Japanese Vs German Cheesecake: What's The Difference?

Rich, creamy, and packing a mouthful of luscious textures, cheesecake is one dessert that ranks high for foodies with a sweet tooth. When the craving surfaces, Americans typically think of the dense smoothness of the widely popular New York-style cheesecake. It's a beloved classic that originated around a century ago, but its predecessor features a contrasting light and fluffy consistency, resembling more of a traditional cake. This is one of the main differences between regular and New York-style cheesecakes, the latter tasting much heavier due to the addition of cream cheese. If there was a cheesecake spectrum, international versions of this dessert fall somewhere between the two. Japan and Germany are two countries that each have their own unique, delicious cheesecake recipes that differ from ours across the pond.

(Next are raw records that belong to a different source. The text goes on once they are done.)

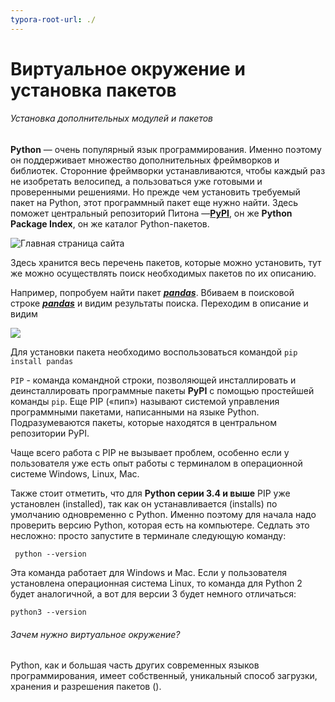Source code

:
 ```yaml
---
typora-root-url: ./
---
```


# Виртуальное окружение и установка пакетов

###### Установка дополнительных модулей и пакетов

**Python** — очень популярный язык программирования. Именно поэтому он поддерживает множество дополнительных фреймворков и  библиотек. Сторонние фреймворки устанавливаются, чтобы каждый раз не  изобретать велосипед, а пользоваться уже готовыми и проверенными  решениями. Но прежде чем установить требуемый пакет на Python, этот  программный пакет еще нужно найти. Здесь поможет центральный репозиторий Питона —[**PyPI**](https://pypi.org/), он же **Python Package Index**, он же каталог Python-пакетов.

![Главная страница сайта](/image/2021-09-06_09-24-53.png)



Здесь хранится весь перечень пакетов, которые можно установить, тут же можно осуществлять поиск необходимых пакетов по их описанию.

Например, попробуем найти пакет ***<u>pandas</u>***. Вбиваем в поисковой строке ***<u>pandas**</u>* и видим результаты поиска. Переходим в описание и видим

![](/image/2021-09-06_09-45-38.png)

Для установки пакета необходимо воспользоваться командой `pip install pandas`

`PIP` - команда командной строки, позволяющей инсталлировать и деинсталлировать программные пакеты **PyPI** с помощью простейшей команды `pip`. Еще PIP («пип») называют системой управления программными пакетами,  написанными на языке Python. Подразумеваются пакеты, которые находятся в центральном репозитории PyPI.

Чаще всего работа с PIP не вызывает проблем, особенно если у  пользователя уже есть опыт работы с терминалом в операционной системе  Windows, Linux, Mac.

Также стоит отметить, что для **Python серии 3.4 и выше** PIP уже установлен (installed), так как он устанавливается (installs)  по умолчанию одновременно с Python. Именно поэтому для начала надо  проверить версию Python, которая есть на компьютере. Седлать это  несложно: просто запустите в терминале следующую команду:

```
 python --version
```

Эта команда работает для Windows и Mac. Если у пользователя  установлена операционная система Linux, то команда для Python 2 будет  аналогичной, а вот для версии 3 будет немного отличаться:

```
python3 --version
```



###### Зачем нужно виртуальное окружение?

Python, как и большая часть других современных языков программирования,  имеет собственный, уникальный способ загрузки, хранения и разрешения  пакетов ().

Biting into a Japanese cheesecake hardly requires any chewing, since the sponge is so miraculously soft that it just melts right in your mouth. They can be eaten cold as well as warm, and you can often find them packaged as bite-sized snacks at local Asian markets. On the other hand, German cheesecakes lean a bit more towards the American kind in terms of mouthfeel, but are lighter and made with a specific, creamy European cheese that can be difficult to find in the U.S. Both have intriguing flavors that would make any cheesecake lover want to let their taste buds branch out and try something new.

What is a Japanese cheesecake?

Commonly known as cotton or souffle cheesecake for its delicate, cloud-like texture, when you first try a Japanese cheesecake, you'll be wondering what culinary magic it could possibly be laced with. The fluffiness is partly achieved by whisking egg whites separately before adding them to the batter, much like that of airy meringue. After mixing in the other main ingredients of cream cheese, butter, sugar, and heavy whipping cream, the cotton cheesecake is then baked in the oven using a special baking method.

The secret of the Japanese cheesecake's consistency lies in the bain-marie, a French technique that translates to "water bath", but western bakers might know it better as a double boiler. The bain-marie cooks the cake uniformly in the oven until its edges have firmed up slightly. It's traditionally topped with a tangy apricot jam or glaze once it's ready to eat. Not only is it significantly lighter than New York-style cheesecake, it also contains much less sugar. In the end you're left with a great balance of flavor and feel, without having to put down your fork because it's too rich.

After World War II, Japan got to experience American cheesecake for the first time as soldiers brought new cheeses with them into the country, but the Japanese souffle cheesecake didn't become what it is today without help. Japanese chef Tomotaro Kuzuno was inspired by the German cheesecakes on his travels to Berlin in the 1960s, which ultimately led to its inception.

German cheesecake's star ingredient is quark cheese

Depending on where you are in the world, cheesecake might go by a different name. In Germany, it's known as kasekuchen, and it's infused with a soft cheese made from soured milk that can be eaten in a variety of tasty ways. Not much is known about the kasekuchen's origins, just that it's existed in Europe since at least the 17th century. It's made with quark, a low-fat type of cottage cheese created very similarly to creme fraiche, although it tastes more like yogurt. When baked into a cheesecake, quark delivers a savory taste and gives the kasekuchen a lighter quality than that of American cheesecakes. Outside of German delis, specialty shops, and the occasional lucky score from a grocery chain, it can be challenging to find some quark cheese in the States, but you can substitute it with ricotta.

German cheesecakes don't boast any fancy ingredients. In fact, the recipe keeps it quite simple with just eggs, milk, and sugar as the necessary basics. It never hurts to include a dash of lemon zest or vanilla extract, as is also the case for many other sweet treats that might be on a baker's radar. It's common to enjoy a kasekuchen with fresh berries on top or to mix them with the quark cheese for a fruity cheesecake filling. Instead of the crumbly cookie layer featured in most western cheesecakes, it has a shortbread crust that gives this perfect cheesecake crust a bit of crunch.